Saturday, July 5, 2008

The Site Visit

A picture I found of my village.

So this week I saw the village where I´ll be spending the next two years of my life, for the first time.

On Tuesday, we had our counterpart day, where I met the director of one of the schools where I´ll be working and the superintendant of the elementary schools that will be managing me. It was an exhausting day of workshops and discussions where Peace Corps did its best to explain my role as a volunteer and the program and set us up for success. Mid-morning the next day, I left, with my counterparts and the two other girls going to Toto, to make the journey out to my site.

It wasn´t as long as expected, only 4 hours by pullman (the nicer style of bus, similar to a Greyhound)-- up into the mountains of the Western Highlands-- to arrive at Cuatro Caminos, a transportation hub of the main highways that take you all 4 directions in Guatemala. From there, it was only about a 20 minute ride by camioneta into my town. After a few miles, we left the Inter-American highway that runs all the way to Alaska, and turned onto a very bumpy dirt road that wound its way into the little valley where my village is nestled, up against a mountain ridge.

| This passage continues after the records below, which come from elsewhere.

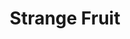 ---
layout: songs
title: Strange Fruit
event: Release of Strange Fruit
artist: Billie Holiday
category: strangefruit
released: 1939
video: https://www.youtube.com/embed/-DGY9HvChXk
writtenby: Billie Holiday
versions: There have been many versions of Strange Fruit from Nina Simone, UB40, to Kanye West sampling the song on his Yeezus Album
description: | 
    In order to record the song, Billie Holiday had to be released from the contract from her record label as they refused to allow her to record it. 

    Billie Holiday’s version eventually sold over 1 million copies. 
    In 1999, Time magazine voted Strange Fruit the song of the Century.
lyrics: |
    Southern trees bear a strange fruit
    Blood on the leaves and blood at the root
    Black bodies swingin' in the Southern breeze
    Strange fruit hangin' from the poplar trees
    Pastoral scene of the gallant South
    The bulgin' eyes and the twisted mouth
    Scent of magnolias sweet and fresh
    Then the sudden smell of burnin' flesh
    Here is a fruit for the crows to pluck
    For the rain to gather
    For the wind to suck
    For the sun to rot
    For the tree to drop
    Here is a strange and bitter crop
---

The town is surrounded by corn fields and farm lands. Plots of corn are scattered throughout the town center and the hills are smattered with the little houses of the farmers. The surrounding hills and mountains are blanketed with pine trees, a testament to the colder climate and higher altitude (no palm trees here!). It was a pretty town, secluded but very accesible (by Guatemalan standards), small but with sufficient resources to be comfortable (internet, many tiendas, even a small library). There are buses that run directly from my town to the city of Xela, a lively and developed city, which is central to where most of the volunteers in my group will be working. Yet, I am the first and only volunteer in my town. It will be "my town", and I'm excited to be their first exposure to the Peace Corps. Yet I will be able to escape easily when I need a break. It's truly ideal.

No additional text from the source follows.